Outside of endpoints (+ namespaces), services and nodes you should also be familiar with Entities which are an easier way of targeting commonly used endpoints via their categorical name so you don’t have to hard-code their IP ranges. For instance using Entities you can allow or deny traffic from and to the local host, kube-apiserver, ingress, cluster or even the public network. A comprehensive list can be found in the documentation.

apiVersion: "cilium.io/v2"
kind: CiliumNetworkPolicy
metadata:
  name: "allow-entities"
spec:
  endpointSelector:
    matchLabels:
      app: backend
  egress:
  - toEntities:
    - kube-apiserver
  ingress:
  - fromEntities:
    - host
    - ingress

Note: this was only the basics L3 capabilities, there is much more to explore on L4 and L7. On the exam you might also be asked to allow some specific ports so do check out the L4 documentation. I’ve not heard of L7 being a requirement.

Mutual Authentication

As part of the policies you will be writing on your CKS exam you might be asked to ensure that a specific rule requires mutual authentication. Unlike traditional TLS which is one-way, mutual authentication in Cilium uses mTLS where both the client and server have to authenticate each other. It is just a simple property to be added to any rule you configured like the example below, yet looking for the right documentation page can lose you a lot of precious time during the exam.
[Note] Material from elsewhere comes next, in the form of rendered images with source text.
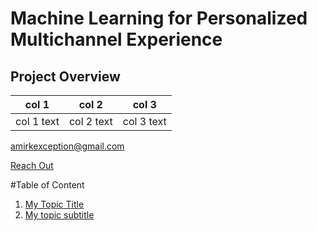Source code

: # Machine Learning for Personalized Multichannel Experience

## Project Overview

| col 1 | col 2 | col 3
---  | --- | ---
| col 1 text | col 2 text | col 3 text

[amirkexception@gmail.com](mailto:amirkexception@gmail.com)

[Reach Out](https://www.youtube.com/)

#Table of Content                                        
1. [My Topic Title](#My-Topic-Title)               
2. [My topic subtitle](#my-topic-subtitle)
apiVersion: "cilium.io/v2"
kind: CiliumNetworkPolicy
metadata:
  name: "allow-entities"
spec:
  endpointSelector:
    matchLabels:
      app: backend
  ingress:
  - fromEndpoints:
    - matchLabels:
        app: frontend
    authentication:
      mode: "required"

Outro

This was a quick overview of what will be expected of you in terms of Network Policies and Cilium Network Policies on the Certified Kubernetes Security Specialist (CKS) exam. Hope this helps you on your learning journey! The most important thing to do now is practice. Do remember to be very familiar with the documentation so that you can find the necessary details efficiently. Good luck on the exam!

Definitely be on the lookout for the next part in the CKS series. As I primarily work in an Azure context I also want to cover some AKS related topics in the near future like running Cilium on AKS with the Azure CNI powered by Cilium as well as setting up the Container Networking Observability features that were added to AKS recently allowing you to use Cilium Hubble to inspect your network.

So much more to cover! See you in the next one.